Vince il Brasile dei campioni Kakà al verde, Costa è d'oro

Quando i sogni finiscono all'alba significa che ti sei svegliato male o vivi un incubo. E il Milan si è svegliato male, poi è riuscito a infilarsi nell'incubo. Milan qualità oro, avranno pensato i fantasiosi inventori di maglie da marketing. Ma poi il marketing non fa i gol, l'oro diventa color patacca e il club, ex più titolato al mondo, scomparirà dalla Champions per almeno un anno e mezzo. Se il Milan è davvero una squadra da Champions dovrà attendere un bel po' per dimostralo ancora. Intanto sarebbe meglio cercare i champions, intesi come campioni. Ieri sera nel calderone del Calderon c'era di tutto per esaltarsi nel clima di antica battaglia, quella che il Milan ha saputo assaporare tante volte con l'animo del Diavolo e il talento della qualità oro.
Ma se poi non hai il bimbo d'oro sono guai. Kakà ci ha riprovato, lui che è stato un calciatore d'oro. Balotelli ancora una volta ha perso il treno, l'autobus, il biglietto e poco importa che in garage abbia auto veloci per giocarsela da bulletto fuori campo. Quando va sul verde prato traduce l'impossibilità di essere campione, piuttosto un lumacone, arranca e litiga, sbaglia e sfarfalleggia. Già, poi azzecca un pallone e quello si traduce nella giocata d'autore del Ricardo. Sarà stata l'aria di Madrid, e forse della Champions, se il Ricardino ha ripercorso antiche strade, è arrivato con la capoccia giusta sul cross di Poli, si è mangiato un'altra occasione, ha giocato come sanno i campioni e non sanno i bambini dalla frignata facile?
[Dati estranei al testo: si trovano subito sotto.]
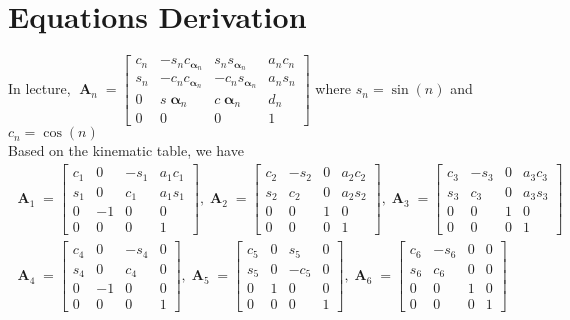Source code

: \documentclass[12pt]{article}
\DeclareMathOperator{\A}{\mathbf{A}}
\DeclareMathOperator{\al}{\mathbf{\alpha}}
\begin{document}
\section{Equations Derivation}
  In lecture, $\A_n =
  \begin{bmatrix}
  c_n & -s_nc_{\al_n} &  s_ns_{\al_n} & a_nc_n\\
  s_n & -c_nc_{\al_n} & -c_ns_{\al_n} & a_ns_n\\
  0 & s\al_n & c\al_n & d_n\\
  0 & 0 & 0 & 1
  \end{bmatrix}$ where $s_n = \sin(n)$ and $c_n = \cos(n)$\\
  Based on the kinematic table, we have
  \begin{align*}
    \A_1 =
    \begin{bmatrix}
      c_1 & 0 & -s_1 & a_1c_1\\
      s_1 & 0 & c_1 & a_1s_1\\
      0 & -1 & 0 & 0\\
      0 & 0 & 0 & 1
    \end{bmatrix},
    \A_2 =
    \begin{bmatrix}
      c_2 & -s_2 & 0 & a_2c_2\\
      s_2 & c_2 & 0 & a_2s_2\\
      0 & 0 & 1 & 0\\
      0 & 0 & 0 & 1
    \end{bmatrix},
    \A_3 =
    \begin{bmatrix}
      c_3 & -s_3 & 0 & a_3c_3\\
      s_3 & c_3 & 0 & a_3s_3\\
      0 & 0 & 1 & 0\\
      0 & 0 & 0 & 1
    \end{bmatrix}
  \end{align*}
  \begin{align*}
    \A_4 =
    \begin{bmatrix}
      c_4 & 0 & -s_4 & 0\\
      s_4 & 0 & c_4 & 0\\
      0 & -1 & 0 & 0\\
      0 & 0 & 0 & 1
    \end{bmatrix},
    \A_5 =
    \begin{bmatrix}
      c_5 & 0 & s_5 & 0\\
      s_5 & 0 & -c_5 & 0\\
      0 & 1 & 0 & 0\\
      0 & 0 & 0 & 1
    \end{bmatrix},
    \A_6 =
    \begin{bmatrix}
      c_6 & -s_6 & 0 & 0\\
      s_6 & c_6 & 0 & 0\\
      0 & 0 & 1 & 0\\
      0 & 0 & 0 & 1
    \end{bmatrix}
  \end{align*}
\end{document}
Calcio che non si smentisce, cerca i campioni e li chiama all'appello. Ieri si sono presentati due brasiliani, neppure questo fosse l'anno calcistico dei verde-oro: Kakà si è fermato al verde, l'altro si è preso anche l'oro. Il brasiliano acquisito al regno di Spagna e quello reintegrato nel cuore d'Italia. Si è esaltato Diego Costa nello stadio delle sue brame, con uno spettacolare volteggio da ginnasta senza cavallo ma capace di evitare un bisonte (Rami). Ed infine con la rete che fa quaterna. Si è preso la scena il Ricardino con quel suo volteggio da ballerino calcistico fatto di leggerezza ed intuito. Però, al tirar delle somme, il pallone si è preso le sue rivincite sulle sgrammaticature del Milan e sulle paure dei ragazzi materassi (italianismo di Colchoneros). Kakà ha ritrovato il gol a Madrid, dove ne aveva fatti 29 ma con la maglia della squadra regina della città. Diego Costa, invece, ha ricordato la felice dinastia di attaccanti che hanno vestito la maglia dell'Atletico: da Futre a Torres, Forlan, Aguero e Falcao. Non ce n'è uno che non sia stato grande, con diversificate fortune. Sarà l'aria del Calderone che spinge i suoi eroi e respinge gli invasori.
Ieri sera ha bollito il Milan, che pure ha provato a battere e sbattere prima di sentirsi bruciato per la Champions e cucinato a puntino. Lo dicevano la tradizione e le statistiche che sarebbe stata dura. Ora Simeone ha un ruolino di 4 vittorie su 4 con le italiane, e il patentino da ex Inter quest'anno pare giocargli a favore anche nelle idee del destino. Il Milan è dietro ai cugini ed è finito steso dal cuginastro. Con le spagnole ha infilato una serie di disastri e di sberloni da far venire la depressione: dal 2010 ad oggi 14 sfide ed una sola vittoria, in Champions siamo a 5 eliminazioni di fila.
Ma questa non è più la squadra degli invincibili e neppure degli irriducibili.

È il Diavolo legato a Balotelli, si specchia nelle sue lune, nelle miserie e nelle sue pochezze che quasi mai si traducono in bellezza pedatoria: da una parte c'è l'incompiuta, dall'altra una decadenza calcistica. Si fa presto a dire Campioni che poi si confonde con Champions. Kakà ha provato a farcelo capire. Balotelli continua a rimandarci al tempo che sarà. O forse non sarà mai.